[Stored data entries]
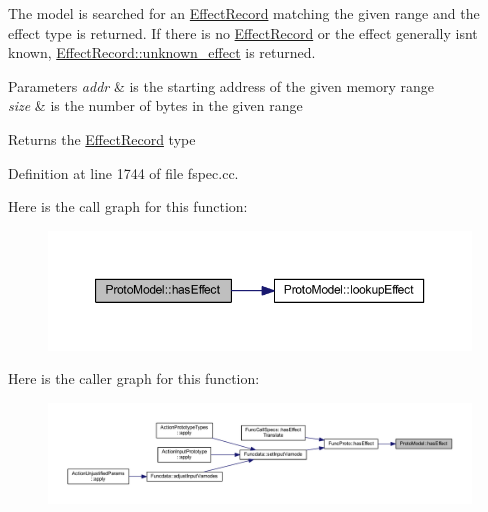 The model is searched for an \mbox{\hyperlink{class_effect_record}{Effect\+Record}} matching the given range and the effect type is returned. If there is no \mbox{\hyperlink{class_effect_record}{Effect\+Record}} or the effect generally isn\textquotesingle{}t known, \mbox{\hyperlink{class_effect_record_a9a77875d39274819c56d6e4df5f23ab0a02697f294ad0f4b53317da792c577a10}{Effect\+Record\+::unknown\+\_\+effect}} is returned. 
\begin{DoxyParams}{Parameters}
{\em addr} & is the starting address of the given memory range \\
\hline
{\em size} & is the number of bytes in the given range \\
\hline
\end{DoxyParams}
\begin{DoxyReturn}{Returns}
the \mbox{\hyperlink{class_effect_record}{Effect\+Record}} type 
\end{DoxyReturn}


Definition at line 1744 of file fspec.\+cc.

Here is the call graph for this function\+:
\nopagebreak
\begin{figure}[H]
\begin{center}
\leavevmode
\includegraphics[width=350pt]{class_proto_model_a5bd9f07bc75fc5f2497f1d4de685a8cf_cgraph}
\end{center}
\end{figure}
Here is the caller graph for this function\+:
\nopagebreak
\begin{figure}[H]
\begin{center}
\leavevmode
\includegraphics[width=350pt]{class_proto_model_a5bd9f07bc75fc5f2497f1d4de685a8cf_icgraph}
\end{center}
\end{figure}
\mbox{\label{class_proto_model_aace107c2668bbd0091159f5c9e5a9042}}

• _Description of the task_
Word for word, set down every record, keeping the images out.

• _Response for this exercise_
 The model is searched for an \mbox{\hyperlink{class_effect_record}{Effect\+Record}} matching the given range and the effect type is returned. If there is no \mbox{\hyperlink{class_effect_record}{Effect\+Record}} or the effect generally isn\textquotesingle{}t known, \mbox{\hyperlink{class_effect_record_a9a77875d39274819c56d6e4df5f23ab0a02697f294ad0f4b53317da792c577a10}{Effect\+Record\+::unknown\+\_\+effect}} is returned. 
\begin{DoxyParams}{Parameters}
{\em addr} & is the starting address of the given memory range \\
\hline
{\em size} & is the number of bytes in the given range \\
\hline
\end{DoxyParams}
\begin{DoxyReturn}{Returns}
the \mbox{\hyperlink{class_effect_record}{Effect\+Record}} type 
\end{DoxyReturn}


Definition at line 1744 of file fspec.\+cc.

Here is the call graph for this function\+:
\nopagebreak
\begin{figure}[H]
\begin{center}
\leavevmode
\includegraphics[width=350pt]{class_proto_model_a5bd9f07bc75fc5f2497f1d4de685a8cf_cgraph}
\end{center}
\end{figure}
Here is the caller graph for this function\+:
\nopagebreak
\begin{figure}[H]
\begin{center}
\leavevmode
\includegraphics[width=350pt]{class_proto_model_a5bd9f07bc75fc5f2497f1d4de685a8cf_icgraph}
\end{center}
\end{figure}
\mbox{\label{class_proto_model_aace107c2668bbd0091159f5c9e5a9042}}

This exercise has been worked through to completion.